1.the fact of being who or what a person or thing is:


 

 

     The tears that leave my pillow wet from the night before are getting too old for me, I start to forget how to cry and just go into a deep lonely state of depression. My thoughts seem louder the moment I second guess them and the more I believe what I hear, "look at her, she's ugly, why dose she look at way. She's not 110 pounds she's like an elephant." I brush my hair with my hand to try not to look awkward. I hold my arms closer to me not because there is limited space around me, but because I look to see who is saying these things about me. I look around and no one is in sight. All there is, is a mirror in front of me. I look into the mirror and look into those deep eyes heavy from tears. I soon came to realize, it was me in the mirror. I was feeding myself these hurtful and mean lies. But why? Why was I doing this to myself? 

 


2 Corinthians 10:5 New International Version (NIV)

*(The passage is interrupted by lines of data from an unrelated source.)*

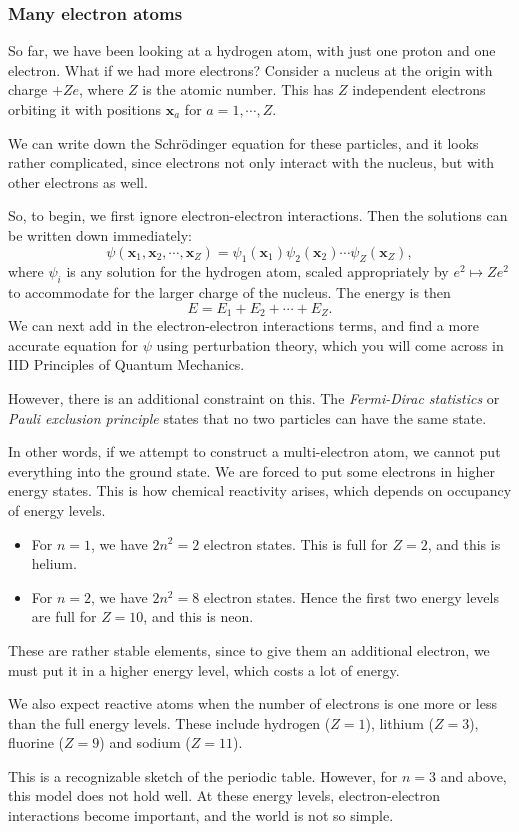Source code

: \documentclass[a4paper]{article}
\begin{document}
\subsubsection*{Many electron atoms}
So far, we have been looking at a hydrogen atom, with just one proton and one electron. What if we had more electrons? Consider a nucleus at the origin with charge $+Ze$, where $Z$ is the atomic number. This has $Z$ independent electrons orbiting it with positions $\mathbf{x}_a$ for $a = 1, \cdots, Z$.

We can write down the Schr\"odinger equation for these particles, and it looks rather complicated, since electrons not only interact with the nucleus, but with other electrons as well.

So, to begin, we first ignore electron-electron interactions. Then the solutions can be written down immediately:
\[
  \psi(\mathbf{x}_1, \mathbf{x}_2, \cdots, \mathbf{x}_Z) = \psi_1(\mathbf{x}_1) \psi_2(\mathbf{x}_2) \cdots \psi_Z(\mathbf{x}_Z),
\]
where $\psi_i$ is any solution for the hydrogen atom, scaled appropriately by $e^2 \mapsto Z e^2$ to accommodate for the larger charge of the nucleus. The energy is then
\[
  E = E_1 + E_2 + \cdots + E_Z.
\]
We can next add in the electron-electron interactions terms, and find a more accurate equation for $\psi$ using perturbation theory, which you will come across in IID Principles of Quantum Mechanics.

However, there is an additional constraint on this. The \emph{Fermi-Dirac statistics} or \emph{Pauli exclusion principle} states that no two particles can have the same state.

In other words, if we attempt to construct a multi-electron atom, we cannot put everything into the ground state. We are forced to put some electrons in higher energy states. This is how chemical reactivity arises, which depends on occupancy of energy levels.
\begin{itemize}
  \item For $n = 1$, we have $2n^2 = 2$ electron states. This is full for $Z = 2$, and this is helium.
  \item For $n = 2$, we have $2n^2 = 8$ electron states. Hence the first two energy levels are full for $Z = 10$, and this is neon.
\end{itemize}
These are rather stable elements, since to give them an additional electron, we must put it in a higher energy level, which costs a lot of energy.

We also expect reactive atoms when the number of electrons is one more or less than the full energy levels. These include hydrogen ($Z = 1$), lithium ($Z = 3$), fluorine ($Z = 9$) and sodium ($Z = 11$).

This is a recognizable sketch of the periodic table. However, for $n = 3$ and above, this model does not hold well. At these energy levels, electron-electron interactions become important, and the world is not so simple.
\end{document}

5 We demolish arguments and every pretension that sets itself up against the knowledge of God, and we take captive every thought to make it obedient to Christ.

 


    Society tells you, you need to be thin smart, Beautiful, and outgoing. By what we see in movies, Facebook, Instagram, magazines, music, t.v shows and programs. For everyone the demand on their identity can vary. Meeting up to these standards can be draining, time-consuming, and can take you into a place of lack of self worth. Then why do we find ourselves in this place of lost identity? I truly feel we go into this place because the enemy knows and is fearful that we will find who we really are in Christ he knows that we have the authority in us to over come. Just as scared as you are with being yourself, he too is scared of u finding who we are meant to be. He rather try to make you believe that your identity comes from how you look in your profile picture on Facebook, what you can do at work or school.  He wants to destroy you, "Be alert and of sober mind. Your enemy the devil prowls around like a roaring lion looking for someone to devour. " 1 Peter 5:8 The thing is that we are not alone because there is a God that knows how much of a struggle this can be, He went through some of the same struggles. Throughout the bible, even Jesus identity was tested  by satan " The tempter came to Him and said, " If you are the Son of God, tell these stones to become bread. Jesus answered, " It is written: Man dose not live on bread alone, but on every word that comes from the mouth of God. " Matthew 4:3-4


 

       For me growing up with sisters was always a struggle and I would compare myself with them. I would wonder, would I be thin like them, would I be as smart, would I be tall and beautiful like they were. There where times in high school that I did not want to walk in front of class because of the fear of what they think about me. I would sit very still in my chair hoping that they will not see me. It was the lies I was hoping would not see me not so much the people. I would make every effort to not have to get out of my seat. I could not even image the day I would love myself because of my wavy hair, brown eyes, and pear-shape body. I longed for the day to be someone I am not. Hoping make-up, friends, drama, movies could fill this longing. Then I would not care what people thought of me. But no it just left the same longing in my heart. The Revelation of who I am came something like this , You child are not of this world come alive. I want you to know your true colors, your true identity so you will believe the image of God that you see in your face. Then you will be confident in the callings that were put in you from the beginning of time. Gods will on your life will come alive. By you seeing your identity in Christ. " Do not conform to the pattern of this world, but be transformed by the renewing of your mind. Then you will be able to test and approve what Gods will is- His good, pleasing and perfect will. " Romans 12:2   On April, 26 2015, while miles and miles from home, I wrote in my journal, this is the day I say to myself, I love you Brianna because the revelation of who I am is so real to me. My value comes from the cross not man. I am who God says I am it is not my face being known but it is Gods face being shown. I am free from the heart ache. I am taking back what's been stolen from me and putting it in Gods hands.

 

    It was once a dream to see how God sees me and for me to truly believe it. It is reality it is as real as you and me. looking back, I could never see this day happening in my life. I sit here in forth smith, Arkansas in my apartment writing to many young girls my testimony on braking free from lost identity. Be willing and open with God. He already knows who you really are meat to be. This beings freedom ! Capture the lies when they come, recognize the lies and ask God to reveal the truth. Do not let the world mold you into something you are not. Dreaming is for the ones sleeping, vision is for the ones who are awaken.